The Problem with Traditional Deployments

Traditional “all-at-once” deployments replace the running version completely. This approach causes:

  • Downtime during the update process
  • No rollback path without redeploying
  • All-or-nothing risk where every user is affected by bugs
  • Pressure on QA to catch everything before production

Blue/Green and Canary deployments solve these problems through controlled traffic shifting and gradual rollouts.
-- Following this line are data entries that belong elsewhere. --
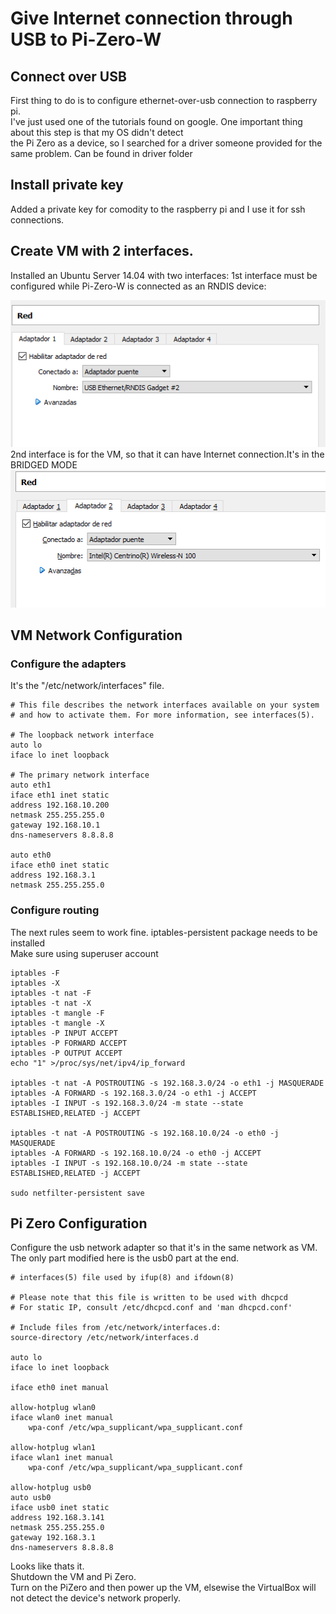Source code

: # Give Internet connection through USB to Pi-Zero-W  
  
## Connect over USB
First thing to do is to configure ethernet-over-usb connection to raspberry pi.  
I've just used one of the tutorials found on google. One important thing about this step is that my OS didn't detect   
the Pi Zero as a device, so I searched for a driver someone provided for the same problem. Can be found in driver folder   
## Install private key  
  Added a private key for comodity to the raspberry pi and I use it for ssh connections.  
  
## Create VM with 2 interfaces.  
  Installed an Ubuntu Server 14.04 with two interfaces:
  1st interface must be configured while Pi-Zero-W is connected as an RNDIS device:  
    
  ![RNDIS_Adapter](imgs/server_adapter_1.png)  
  2nd interface is for the VM, so that it can have Internet connection.It's in the BRIDGED MODE  
  ![BRIDGED_ADAPTER](imgs/server_adapter_2.png)  
  ## VM Network Configuration  
  ### Configure the adapters  
  It's the "/etc/network/interfaces" file.  
```
# This file describes the network interfaces available on your system
# and how to activate them. For more information, see interfaces(5).

# The loopback network interface
auto lo
iface lo inet loopback

# The primary network interface
auto eth1
iface eth1 inet static
address 192.168.10.200
netmask 255.255.255.0
gateway 192.168.10.1
dns-nameservers 8.8.8.8

auto eth0
iface eth0 inet static
address 192.168.3.1
netmask 255.255.255.0
```  
  
### Configure routing  
The next rules seem to work fine. iptables-persistent package needs to be installed  
Make sure using superuser account  

```
iptables -F
iptables -X
iptables -t nat -F
iptables -t nat -X
iptables -t mangle -F
iptables -t mangle -X
iptables -P INPUT ACCEPT
iptables -P FORWARD ACCEPT
iptables -P OUTPUT ACCEPT
echo "1" >/proc/sys/net/ipv4/ip_forward

iptables -t nat -A POSTROUTING -s 192.168.3.0/24 -o eth1 -j MASQUERADE
iptables -A FORWARD -s 192.168.3.0/24 -o eth1 -j ACCEPT
iptables -I INPUT -s 192.168.3.0/24 -m state --state ESTABLISHED,RELATED -j ACCEPT

iptables -t nat -A POSTROUTING -s 192.168.10.0/24 -o eth0 -j MASQUERADE
iptables -A FORWARD -s 192.168.10.0/24 -o eth0 -j ACCEPT
iptables -I INPUT -s 192.168.10.0/24 -m state --state ESTABLISHED,RELATED -j ACCEPT

sudo netfilter-persistent save
```  
  
 ## Pi Zero Configuration  
 Configure the usb network adapter so that it's in the same network as VM.  
 The only part modified here is the usb0 part at the end.  
```
# interfaces(5) file used by ifup(8) and ifdown(8)

# Please note that this file is written to be used with dhcpcd
# For static IP, consult /etc/dhcpcd.conf and 'man dhcpcd.conf'

# Include files from /etc/network/interfaces.d:
source-directory /etc/network/interfaces.d

auto lo
iface lo inet loopback

iface eth0 inet manual

allow-hotplug wlan0
iface wlan0 inet manual
    wpa-conf /etc/wpa_supplicant/wpa_supplicant.conf

allow-hotplug wlan1
iface wlan1 inet manual
    wpa-conf /etc/wpa_supplicant/wpa_supplicant.conf

allow-hotplug usb0
auto usb0
iface usb0 inet static
address 192.168.3.141
netmask 255.255.255.0
gateway 192.168.3.1
dns-nameservers 8.8.8.8
```  

Looks like thats it.  
Shutdown the VM and Pi Zero.  
Turn on the PiZero and then power up the VM, elsewise the VirtualBox will not detect the device's network properly.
What Is a Blue/Green Deployment?

In a Blue/Green deployment, you maintain two identical environments. Blue runs the current production version, Green runs the new release. Once testing completes, you switch all traffic from Blue to Green instantly.

How It Works

  1. Blue environment serves 100% of production traffic
  2. Deploy new version to Green environment
  3. Run smoke tests and validation against Green
  4. Switch the load balancer to route traffic to Green
  5. Keep Blue ready for instant rollback
  6. Decommission Blue after confidence period

Blue/Green with Kubernetes

# blue-deployment.yaml
apiVersion: apps/v1
kind: Deployment
metadata:
  name: myapp-blue
  labels:
    app: myapp
    version: blue
spec:
  replicas: 3
  selector:
    matchLabels:
      app: myapp
      version: blue
  template:
    metadata:
      labels:
        app: myapp
        version: blue
    spec:
      containers:
      - name: myapp
        image: myapp:1.0.0
        ports:
        - containerPort: 8080
        resources:
          requests:
            memory: "256Mi"
            cpu: "250m"
          limits:
            memory: "512Mi"
            cpu: "500m"
        readinessProbe:
          httpGet:
            path: /health
            port: 8080
          initialDelaySeconds: 5
          periodSeconds: 10
# green-deployment.yaml
apiVersion: apps/v1
kind: Deployment
metadata:
  name: myapp-green
  labels:
    app: myapp
    version: green
spec:
  replicas: 3
  selector:
    matchLabels:
      app: myapp
      version: green
  template:
    metadata:
      labels:
        app: myapp
        version: green
    spec:
      containers:
      - name: myapp
        image: myapp:2.0.0
        ports:
        - containerPort: 8080
        resources:
          requests:
            memory: "256Mi"
            cpu: "250m"
          limits:
            memory: "512Mi"
            cpu: "500m"
        readinessProbe:
          httpGet:
            path: /health
            port: 8080
          initialDelaySeconds: 5
          periodSeconds: 10
# service.yaml - switch by changing selector
apiVersion: v1
kind: Service
metadata:
  name: myapp
spec:
  selector:
    app: myapp
    version: blue  # Change to 'green' to switch
  ports:
  - port: 80
    targetPort: 8080
  type: ClusterIP

Automated Blue/Green Switch Script

#!/bin/bash
# blue-green-switch.sh

set -e

CURRENT_VERSION=$(kubectl get svc myapp -o jsonpath='{.spec.selector.version}')
NEW_VERSION=$1

echo "Current version: $CURRENT_VERSION"
echo "Switching to: $NEW_VERSION"

# Verify new deployment is ready
kubectl rollout status deployment/myapp-$NEW_VERSION --timeout=300s

# Run smoke tests against new version
NEW_POD=$(kubectl get pods -l app=myapp,version=$NEW_VERSION -o jsonpath='{.items[0].metadata.name}')
kubectl exec $NEW_POD -- curl -sf http://localhost:8080/health

# Switch traffic
kubectl patch svc myapp -p "{\"spec\":{\"selector\":{\"version\":\"$NEW_VERSION\"}}}"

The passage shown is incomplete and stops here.